***** ENTRIES PROVIDED

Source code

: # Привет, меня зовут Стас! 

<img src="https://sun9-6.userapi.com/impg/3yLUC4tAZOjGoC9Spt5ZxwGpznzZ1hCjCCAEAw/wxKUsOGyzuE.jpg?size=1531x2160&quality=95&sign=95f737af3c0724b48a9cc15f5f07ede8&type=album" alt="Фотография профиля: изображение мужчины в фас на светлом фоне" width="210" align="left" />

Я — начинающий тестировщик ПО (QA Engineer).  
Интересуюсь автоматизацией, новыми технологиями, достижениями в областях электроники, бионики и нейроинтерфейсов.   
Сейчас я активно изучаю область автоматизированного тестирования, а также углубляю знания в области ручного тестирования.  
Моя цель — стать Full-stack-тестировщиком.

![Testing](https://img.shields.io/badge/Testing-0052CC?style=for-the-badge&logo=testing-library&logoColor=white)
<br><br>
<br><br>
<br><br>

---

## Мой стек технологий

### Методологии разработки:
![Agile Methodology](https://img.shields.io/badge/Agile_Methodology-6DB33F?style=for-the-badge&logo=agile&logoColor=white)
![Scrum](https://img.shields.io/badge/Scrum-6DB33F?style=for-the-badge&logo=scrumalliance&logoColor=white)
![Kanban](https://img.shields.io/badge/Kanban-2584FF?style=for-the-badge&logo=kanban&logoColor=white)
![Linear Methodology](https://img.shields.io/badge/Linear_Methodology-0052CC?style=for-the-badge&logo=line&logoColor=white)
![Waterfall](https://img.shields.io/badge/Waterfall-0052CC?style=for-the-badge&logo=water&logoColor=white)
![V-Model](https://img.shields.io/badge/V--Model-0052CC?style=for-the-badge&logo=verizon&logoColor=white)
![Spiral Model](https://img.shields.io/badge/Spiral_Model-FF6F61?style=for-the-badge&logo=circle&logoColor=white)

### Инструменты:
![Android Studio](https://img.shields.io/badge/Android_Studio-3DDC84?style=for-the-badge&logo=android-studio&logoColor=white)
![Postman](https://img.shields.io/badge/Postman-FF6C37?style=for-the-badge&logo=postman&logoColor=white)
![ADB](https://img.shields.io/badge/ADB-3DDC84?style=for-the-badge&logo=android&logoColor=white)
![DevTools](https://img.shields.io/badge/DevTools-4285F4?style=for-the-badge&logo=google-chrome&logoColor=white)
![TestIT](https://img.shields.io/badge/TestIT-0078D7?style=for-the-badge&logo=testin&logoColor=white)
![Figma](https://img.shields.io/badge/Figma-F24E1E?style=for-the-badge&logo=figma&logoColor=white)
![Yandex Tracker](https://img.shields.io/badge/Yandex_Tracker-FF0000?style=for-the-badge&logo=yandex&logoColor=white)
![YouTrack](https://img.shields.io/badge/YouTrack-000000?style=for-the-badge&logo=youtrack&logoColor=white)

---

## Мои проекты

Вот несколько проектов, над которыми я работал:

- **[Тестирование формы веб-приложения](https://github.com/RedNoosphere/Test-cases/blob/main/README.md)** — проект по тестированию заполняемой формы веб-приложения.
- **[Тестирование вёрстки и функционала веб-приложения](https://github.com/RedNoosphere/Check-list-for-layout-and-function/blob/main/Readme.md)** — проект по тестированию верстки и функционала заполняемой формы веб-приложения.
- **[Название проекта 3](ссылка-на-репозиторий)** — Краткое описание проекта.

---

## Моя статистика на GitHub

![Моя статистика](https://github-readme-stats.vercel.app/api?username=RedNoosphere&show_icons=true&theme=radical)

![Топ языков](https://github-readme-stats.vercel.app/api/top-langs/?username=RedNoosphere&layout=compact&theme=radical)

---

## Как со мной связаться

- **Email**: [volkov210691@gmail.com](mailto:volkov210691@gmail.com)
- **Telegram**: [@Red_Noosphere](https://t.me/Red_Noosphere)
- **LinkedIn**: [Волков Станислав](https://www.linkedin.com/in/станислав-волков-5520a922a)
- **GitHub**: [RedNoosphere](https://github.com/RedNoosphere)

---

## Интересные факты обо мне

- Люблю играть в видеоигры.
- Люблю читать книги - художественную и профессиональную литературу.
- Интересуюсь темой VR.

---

**********

ASSIGNMENT => The data must be output in full, exactly as given.

THE COMPLETED TASK =>
Source code

: # Привет, меня зовут Стас! 

<img src="https://sun9-6.userapi.com/impg/3yLUC4tAZOjGoC9Spt5ZxwGpznzZ1hCjCCAEAw/wxKUsOGyzuE.jpg?size=1531x2160&quality=95&sign=95f737af3c0724b48a9cc15f5f07ede8&type=album" alt="Фотография профиля: изображение мужчины в фас на светлом фоне" width="210" align="left" />

Я — начинающий тестировщик ПО (QA Engineer).  
Интересуюсь автоматизацией, новыми технологиями, достижениями в областях электроники, бионики и нейроинтерфейсов.   
Сейчас я активно изучаю область автоматизированного тестирования, а также углубляю знания в области ручного тестирования.  
Моя цель — стать Full-stack-тестировщиком.

![Testing](https://img.shields.io/badge/Testing-0052CC?style=for-the-badge&logo=testing-library&logoColor=white)
<br><br>
<br><br>
<br><br>

---

## Мой стек технологий

### Методологии разработки:
![Agile Methodology](https://img.shields.io/badge/Agile_Methodology-6DB33F?style=for-the-badge&logo=agile&logoColor=white)
![Scrum](https://img.shields.io/badge/Scrum-6DB33F?style=for-the-badge&logo=scrumalliance&logoColor=white)
![Kanban](https://img.shields.io/badge/Kanban-2584FF?style=for-the-badge&logo=kanban&logoColor=white)
![Linear Methodology](https://img.shields.io/badge/Linear_Methodology-0052CC?style=for-the-badge&logo=line&logoColor=white)
![Waterfall](https://img.shields.io/badge/Waterfall-0052CC?style=for-the-badge&logo=water&logoColor=white)
![V-Model](https://img.shields.io/badge/V--Model-0052CC?style=for-the-badge&logo=verizon&logoColor=white)
![Spiral Model](https://img.shields.io/badge/Spiral_Model-FF6F61?style=for-the-badge&logo=circle&logoColor=white)

### Инструменты:
![Android Studio](https://img.shields.io/badge/Android_Studio-3DDC84?style=for-the-badge&logo=android-studio&logoColor=white)
![Postman](https://img.shields.io/badge/Postman-FF6C37?style=for-the-badge&logo=postman&logoColor=white)
![ADB](https://img.shields.io/badge/ADB-3DDC84?style=for-the-badge&logo=android&logoColor=white)
![DevTools](https://img.shields.io/badge/DevTools-4285F4?style=for-the-badge&logo=google-chrome&logoColor=white)
![TestIT](https://img.shields.io/badge/TestIT-0078D7?style=for-the-badge&logo=testin&logoColor=white)
![Figma](https://img.shields.io/badge/Figma-F24E1E?style=for-the-badge&logo=figma&logoColor=white)
![Yandex Tracker](https://img.shields.io/badge/Yandex_Tracker-FF0000?style=for-the-badge&logo=yandex&logoColor=white)
![YouTrack](https://img.shields.io/badge/YouTrack-000000?style=for-the-badge&logo=youtrack&logoColor=white)

---

## Мои проекты

Вот несколько проектов, над которыми я работал:

- **[Тестирование формы веб-приложения](https://github.com/RedNoosphere/Test-cases/blob/main/README.md)** — проект по тестированию заполняемой формы веб-приложения.
- **[Тестирование вёрстки и функционала веб-приложения](https://github.com/RedNoosphere/Check-list-for-layout-and-function/blob/main/Readme.md)** — проект по тестированию верстки и функционала заполняемой формы веб-приложения.
- **[Название проекта 3](ссылка-на-репозиторий)** — Краткое описание проекта.

---

## Моя статистика на GitHub

![Моя статистика](https://github-readme-stats.vercel.app/api?username=RedNoosphere&show_icons=true&theme=radical)

![Топ языков](https://github-readme-stats.vercel.app/api/top-langs/?username=RedNoosphere&layout=compact&theme=radical)

---

## Как со мной связаться

- **Email**: [volkov210691@gmail.com](mailto:volkov210691@gmail.com)
- **Telegram**: [@Red_Noosphere](https://t.me/Red_Noosphere)
- **LinkedIn**: [Волков Станислав](https://www.linkedin.com/in/станислав-волков-5520a922a)
- **GitHub**: [RedNoosphere](https://github.com/RedNoosphere)

---

## Интересные факты обо мне

- Люблю играть в видеоигры.
- Люблю читать книги - художественную и профессиональную литературу.
- Интересуюсь темой VR.

---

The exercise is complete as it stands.